Settling under the eaves now (on bat wings you wait for the dark and listen to the river. There you hang for a long time waiting, waiting for the cool air from over the water while the crickets and tree toads begin tuning up. The river is for listening.
Sure of the night, flying, you cross and recross the windows of the river house. And in you bat-blind inner vision you think you know what is in those darkened rooms and hallways, as if you had been there before, lived and grown up there. ''How familiar it all feels!'' you say to yourself.
Almost invisible now, you dart in the air over the premises -- the bat author -- putting reminiscences into almost every corner, scene after scene. Is this your own life you're revising? Or is it part of something deeper?

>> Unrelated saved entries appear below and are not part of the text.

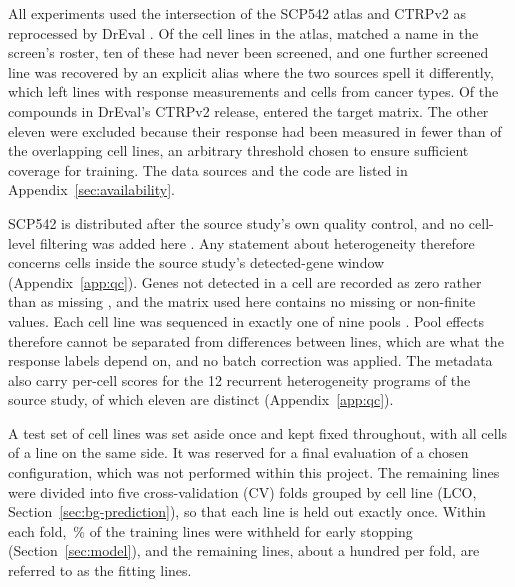 All experiments used the intersection of the SCP542 atlas \cite{scp542} and CTRPv2
\cite{ctrpv2,ctrp_rees} as reprocessed by DrEval \cite{dreval}. Of the \NLinesAtlas{} cell lines in
the atlas, \NLinesRoster{} matched a name in the screen's roster, ten of these had never been screened,
and one further screened line was recovered by an explicit alias where the two sources spell it
differently, which left \NLines{} lines with response measurements and \NCellsLabelled{} cells from \NCancerTypes{} cancer
types. Of the
\NDrugs{} compounds in DrEval's CTRPv2 release, \NDrugsModelled{} entered the target matrix. The other eleven were excluded because
their response had been measured in fewer than \NCovMinLines{} of the overlapping cell lines, an arbitrary
threshold chosen to ensure sufficient coverage for training. The data sources and the code are listed in
Appendix~\ref{sec:availability}.

SCP542 is distributed after the source study's own quality control, and no cell-level filtering was
added here \cite{scp542}. Any statement about heterogeneity therefore concerns cells inside the source
study's detected-gene window (Appendix~\ref{app:qc}). Genes not detected in a cell are recorded as zero
rather than as missing \cite{scp542}, and the matrix used here contains no missing or non-finite values.
Each cell line was sequenced in exactly one of nine pools \cite{scp542}. Pool effects therefore cannot be
separated from differences between lines, which are what the response labels depend on, and no batch
correction was applied.
The metadata also carry per-cell scores for the
12 recurrent heterogeneity programs of the source study, of which eleven are distinct
(Appendix~\ref{app:qc}).

A test set of \NLinesTest{} cell lines was set aside once and kept fixed throughout, with all cells of a
line on the same side.
It was reserved for a final evaluation of a chosen configuration, which was not performed within this
project. The remaining \NLinesCV{} lines were
divided into five cross-validation (CV) folds grouped by cell line (LCO, Section~\ref{sec:bg-prediction}), so that each line is held out exactly
once. Within each fold, \CfgHoldoutPct\,\% of the training lines were withheld for early stopping
(Section~\ref{sec:model}), and the remaining lines, about a hundred per fold, are referred to as the
fitting lines.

Remember the time you stood in the hall with its tall clock and bannister, and that sudden twinge you felt while your brother, at the piano, was playing Mozart? And again, later, coming down the stairs, you were strangely caught and stopped halfway by that same startling phrase from the piano, the essence of which would never entirely vanish in the deep well of the heart.
You see yourself wandering through rooms like typical summer days or in the garden with its marigolds or at night under the siereal sky.
And with a kind of awe, it comes to you -- how it's always the same at the river house: so many thoughts, deep and half forgotten like summer winds and flower petals blowing over the water.
As if, for a time and when no one knew, listening to the river, you went through a forbidden gate into a garden full of bright, yellow marigolds, and you were blinded. And you knew you would see again, but never exactly the same way. You knew (for the river told you) that, yes, after all, you would find your forgotten moments in all their glory!